Parlare di Paolo Sorrentino significa necessariamente invocare i suoi titoli più barocchi e visuali come “Youth” oppure “La grande bellezza”? Chissà.
Quello che sappiamo dopo “È stata la mano di Dio” è che ci sono alcuni elementi intramontabili del suo cinema. In questo dramma così autentico e autobiografico, così sobrio e intimo, Sorrentino lascia intravedere cosa sono elementi di stile, le sorrentinate, diciamo, e cosa invece vuole essere contenuto autentico.
Attenzione, dico “sorrentinate” con bonarietà e grandissima ammirazione artistica!
Le Sorrentinate
Una sorrentinata ci sembrava ad esempio la tendenza irresistibile a inserire dei personaggi insoliti all’interno dei propri film.
Una tendenza che risulta strana, e quindi che attribuiamo a scelta poetica.
Ma è strana soprattutto dopo che ci siamo assuefatti alla nostra ordinarietà, oppure a vedere solo film stereotipati o appartenenti a una cultura diversa dalla nostra e quindi afona.
In realtà il concetto di personaggio strano, come può essere il protagonista di “This must be the place” o di “L’amico di famiglia”, è in tutte le nostre città.
Ma, come diceva Monicelli, i registi hanno smesso di essere registi quando hanno smesso di prendere l’autobus, quindi spesso, e mi ci metto anch’io, non abbiamo più modo di cogliere la insolita bellezza degli “strani” attorno a noi.

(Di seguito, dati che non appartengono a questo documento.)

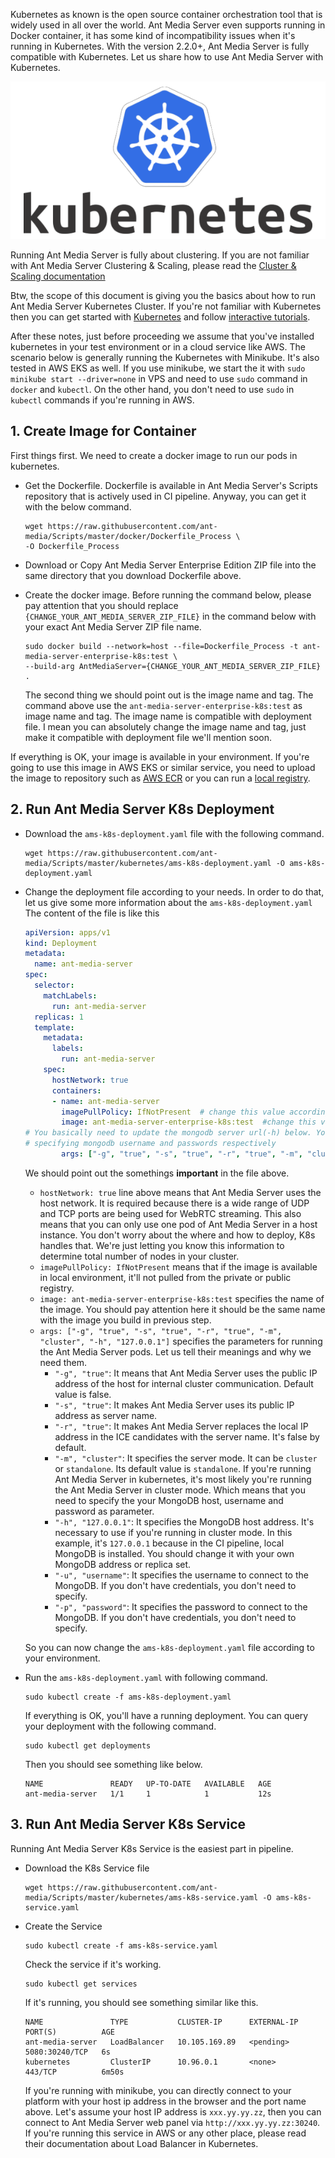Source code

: Kubernetes as known is the open source container orchestration tool that is widely used in all over the world. Ant Media Server even supports running in Docker container, it has some kind of incompatibility issues when it's running in Kubernetes. With the version 2.2.0+, Ant Media Server is fully compatible with Kubernetes. Let us share how to use Ant Media Server with Kubernetes.

![](images/kubernetes.png)  

Running Ant Media Server is fully about clustering. If you are not familiar with Ant Media Server Clustering & Scaling, please read the [Cluster & Scaling documentation](Clustering-&-Scaling)

Btw, the scope of this document is giving you the basics about how to run Ant Media Server Kubernetes Cluster. If you're not familiar with Kubernetes then you can get started with [Kubernetes](https://kubernetes.io/docs/home/) and follow [interactive tutorials](https://kubernetes.io/docs/tutorials/kubernetes-basics/create-cluster/cluster-intro/).

After these notes, just before proceeding we assume that you've installed kubernetes in your test environment or in a cloud service like AWS. The scenario below is generally running the Kubernetes with Minikube. It's also tested in AWS EKS as well. If you use minikube, we start the it with `sudo minikube start --driver=none` in VPS and need to use `sudo` command in `docker` and `kubectl`. On the other hand, you don't need to use `sudo` in `kubectl` commands if you're running in AWS. 

## 1. Create Image for Container
First things first. We need to create a docker image to run our pods in kubernetes.

* Get the Dockerfile. Dockerfile is available in Ant Media Server's Scripts repository that is actively used in CI pipeline. Anyway, you can get it with the below command. 
  ```
  wget https://raw.githubusercontent.com/ant-media/Scripts/master/docker/Dockerfile_Process \
  -O Dockerfile_Process
  ``` 
* Download or Copy Ant Media Server Enterprise Edition ZIP file into the same directory that you download Dockerfile above. 

* Create the docker image. Before running the command below, please pay attention that you should replace `{CHANGE_YOUR_ANT_MEDIA_SERVER_ZIP_FILE}` in the command below with your exact Ant Media Server ZIP file name.

  ```
  sudo docker build --network=host --file=Dockerfile_Process -t ant-media-server-enterprise-k8s:test \
  --build-arg AntMediaServer={CHANGE_YOUR_ANT_MEDIA_SERVER_ZIP_FILE} .
  ```

  The second thing we should point out is the image name and tag. The command above use the `ant-media-server-enterprise-k8s:test` as image name and tag. The image name is compatible with deployment file. I mean you can absolutely change the image name and tag, just make it compatible with deployment file we'll mention soon. 

If everything is OK, your image is available in your environment. If you're going to use this image in AWS EKS or similar service, you need to upload the image to repository such as [AWS ECR](https://aws.amazon.com/ecr/) or you can run a [local registry](https://docs.docker.com/registry/deploying/#run-a-local-registry).   

## 2. Run Ant Media Server K8s Deployment

* Download the `ams-k8s-deployment.yaml` file with the following command. 
  ```
  wget https://raw.githubusercontent.com/ant-media/Scripts/master/kubernetes/ams-k8s-deployment.yaml -O ams-k8s-deployment.yaml
  ```
* Change the deployment file according to your needs. In order to do that, let us give some more information about the `ams-k8s-deployment.yaml`  The content of the file is like this
  ```yml
  apiVersion: apps/v1
  kind: Deployment
  metadata:
    name: ant-media-server
  spec:
    selector:
      matchLabels:
        run: ant-media-server
    replicas: 1
    template:
      metadata:
        labels:
          run: ant-media-server
      spec:
        hostNetwork: true
        containers:
        - name: ant-media-server
          imagePullPolicy: IfNotPresent  # change this value accordingly. It can be Never, Always or IfNotPresent
          image: ant-media-server-enterprise-k8s:test  #change this value according to your image.
  # You basically need to update the mongodb server url(-h) below. You may also need to add -u and -p parameters for
  # specifying mongodb username and passwords respectively 
          args: ["-g", "true", "-s", "true", "-r", "true", "-m", "cluster", "-h", "127.0.0.1"]  
  ```

  We should point out the somethings **important** in the file above.
  * `hostNetwork: true` line above means that Ant Media Server uses the host network. It is required because there is a wide range of UDP and TCP ports are being used for WebRTC streaming. This also means that you can only use one pod of Ant Media Server in a host instance. You don't worry about the where and how to deploy, K8s handles that. We're just letting you know this information to determine total number of nodes in your cluster.   
  * `imagePullPolicy: IfNotPresent` means that if the image is available in local environment, it'll not pulled from the private or public registry. 
  * `image: ant-media-server-enterprise-k8s:test` specifies the name of the image. You should pay attention here it should be the same name with the image you build in previous step.
  * `args: ["-g", "true", "-s", "true", "-r", "true", "-m", "cluster", "-h", "127.0.0.1"]` specifies the parameters for running the Ant Media Server pods. Let us tell their meanings and why we need them.
    * `"-g", "true"`: It means that Ant Media Server uses the public IP address of the host for internal cluster communication. Default value is false. 
    * `"-s", "true"`: It makes Ant Media Server uses its public IP address as server name.
    * `"-r", "true"`: It makes Ant Media Server replaces the local IP address in the ICE candidates with the server name. It's false by default.
    * `"-m", "cluster"`: It specifies the server mode. It can be `cluster` or `standalone`. Its default value is `standalone`. If you're running Ant Media Server in kubernetes, it's most likely you're running the Ant Media Server in cluster mode. Which means that you need to specify the your MongoDB host, username and password as parameter. 
    * `"-h", "127.0.0.1"`: It specifies the MongoDB host address. It's necessary to use if you're running in cluster mode. In this example, it's `127.0.0.1` because in the CI pipeline, local MongoDB is installed. You should change it with your own MongoDB address or replica set. 
    * `"-u", "username"`: It specifies the username to connect to the MongoDB. If you don't have credentials, you don't need to specify. 
    * `"-p", "password"`: It specifies the password to connect to the MongoDB. If you don't have credentials, you don't need to specify.

  So you can now change the `ams-k8s-deployment.yaml` file according to your environment. 

* Run the `ams-k8s-deployment.yaml` with following command. 
  ```
  sudo kubectl create -f ams-k8s-deployment.yaml
  ```
  If everything is OK, you'll have a running deployment. You can query your deployment with the following command. 
  ```
  sudo kubectl get deployments
  ```
  Then you should see something like below.
  ```
  NAME               READY   UP-TO-DATE   AVAILABLE   AGE
  ant-media-server   1/1     1            1           12s
  ```

## 3. Run Ant Media Server K8s Service
Running Ant Media Server K8s Service is the easiest part in pipeline.
* Download the K8s Service file
  ```
  wget https://raw.githubusercontent.com/ant-media/Scripts/master/kubernetes/ams-k8s-service.yaml -O ams-k8s-service.yaml
  ```
* Create the Service
  ```
  sudo kubectl create -f ams-k8s-service.yaml
  ```
  Check the service if it's working.
  ```
  sudo kubectl get services
  ```
  If it's running, you should see something similar like this.
  ```
  NAME               TYPE           CLUSTER-IP      EXTERNAL-IP   PORT(S)          AGE
  ant-media-server   LoadBalancer   10.105.169.89   <pending>     5080:30240/TCP   6s
  kubernetes         ClusterIP      10.96.0.1       <none>        443/TCP          6m50s
  ```

  If you're running with minikube, you can directly connect to your platform with your host ip address in the browser and the port name above. Let's assume your host IP address is `xxx.yy.yy.zz`, then you can connect to Ant Media Server web panel via `http://xxx.yy.yy.zz:30240`. If you're running this service in AWS or any other place, please read their documentation about Load Balancer in Kubernetes.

Sorrentino coglie tutto, guarda tutto (e questo sì, è poetica), e ci racconta ciò che ha visto e che vede.
In “È stata la mano di Dio” uno dei momenti più spassosi, secondo me, è quando il nuovo fidanzato dalla zia parente con il microfono gutturale, che si può esprimere, in modo rigorosamente prolisso, solo attraverso un altoparlantino alla Stephen Hawking.
Abbiamo poi la zia scontrosa che mangia le mozzarelle a morsi, abbiamo la nipotina costantemente in bicicletta, non mancano sceneggiate, voci alte, pianti, attacchi di panico. Eppure anche con la ferma percezione che siamo di fronte al risultato di un processo artistico, tutti questi elementi assumono una veste di fortissimo realismo.
Un film diverso
Questo film è così diverso dai barocchismi del Sorrentino solito, che pure io apprezzo moltissimo, ed è un vero e proprio testamento di vita, in cui compaiono anche molti dei suoi riferimenti artistici, come Fellini, Capuano, ma anche una Napoli del Vomero vista da una prospettiva diversa.
Avrei potuto immaginarlo, visto che comunque si tratta di una parziale autobiografia. Ma è stata comunque una bella sorpresa.
Vi consiglio assolutamente di vederlo, e a tutti quelli appassionati di Maradona o della bellissima città di Napoli, ancora di più.